*** DATASET EXCERPTS

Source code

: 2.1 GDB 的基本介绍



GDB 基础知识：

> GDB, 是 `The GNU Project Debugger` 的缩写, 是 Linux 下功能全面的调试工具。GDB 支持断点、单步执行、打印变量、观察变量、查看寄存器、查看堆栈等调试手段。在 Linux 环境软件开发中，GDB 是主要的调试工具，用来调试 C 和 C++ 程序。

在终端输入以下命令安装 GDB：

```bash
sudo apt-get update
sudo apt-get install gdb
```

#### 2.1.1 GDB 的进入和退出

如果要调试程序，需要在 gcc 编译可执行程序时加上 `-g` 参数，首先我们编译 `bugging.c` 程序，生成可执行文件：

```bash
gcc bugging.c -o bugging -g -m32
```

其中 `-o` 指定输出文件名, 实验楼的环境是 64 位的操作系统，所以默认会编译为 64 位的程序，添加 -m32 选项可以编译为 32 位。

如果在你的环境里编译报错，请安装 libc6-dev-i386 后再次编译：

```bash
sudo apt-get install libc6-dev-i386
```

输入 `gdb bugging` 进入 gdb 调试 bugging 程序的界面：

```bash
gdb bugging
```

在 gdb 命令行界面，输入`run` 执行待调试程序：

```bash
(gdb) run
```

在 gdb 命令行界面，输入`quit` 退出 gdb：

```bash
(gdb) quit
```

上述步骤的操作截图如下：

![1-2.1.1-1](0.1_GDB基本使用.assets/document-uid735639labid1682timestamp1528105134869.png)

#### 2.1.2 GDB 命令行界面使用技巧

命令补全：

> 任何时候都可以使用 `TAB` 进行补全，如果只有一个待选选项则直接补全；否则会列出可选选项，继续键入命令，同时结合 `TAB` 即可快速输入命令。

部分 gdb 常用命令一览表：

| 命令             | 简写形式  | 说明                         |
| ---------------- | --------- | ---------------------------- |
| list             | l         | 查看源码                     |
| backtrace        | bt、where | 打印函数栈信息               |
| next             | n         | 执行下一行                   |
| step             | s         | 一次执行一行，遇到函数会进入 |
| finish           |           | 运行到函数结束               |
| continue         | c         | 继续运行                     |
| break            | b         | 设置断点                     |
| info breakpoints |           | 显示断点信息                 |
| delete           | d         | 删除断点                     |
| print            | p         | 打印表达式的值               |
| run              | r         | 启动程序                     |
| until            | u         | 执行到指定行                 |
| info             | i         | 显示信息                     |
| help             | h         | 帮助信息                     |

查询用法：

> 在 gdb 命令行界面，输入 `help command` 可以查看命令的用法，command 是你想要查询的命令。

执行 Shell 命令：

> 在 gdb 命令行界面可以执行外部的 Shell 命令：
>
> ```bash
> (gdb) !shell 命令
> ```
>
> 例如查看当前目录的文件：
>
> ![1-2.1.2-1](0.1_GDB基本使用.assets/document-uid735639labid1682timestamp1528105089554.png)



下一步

******

*TASK TO COMPLETE*
Copy each line of the listing that contains "bugging".

*YOUR SOLUTION*
如果要调试程序，需要在 gcc 编译可执行程序时加上 `-g` 参数，首先我们编译 `bugging.c` 程序，生成可执行文件：
gcc bugging.c -o bugging -g -m32
输入 `gdb bugging` 进入 gdb 调试 bugging 程序的界面：
gdb bugging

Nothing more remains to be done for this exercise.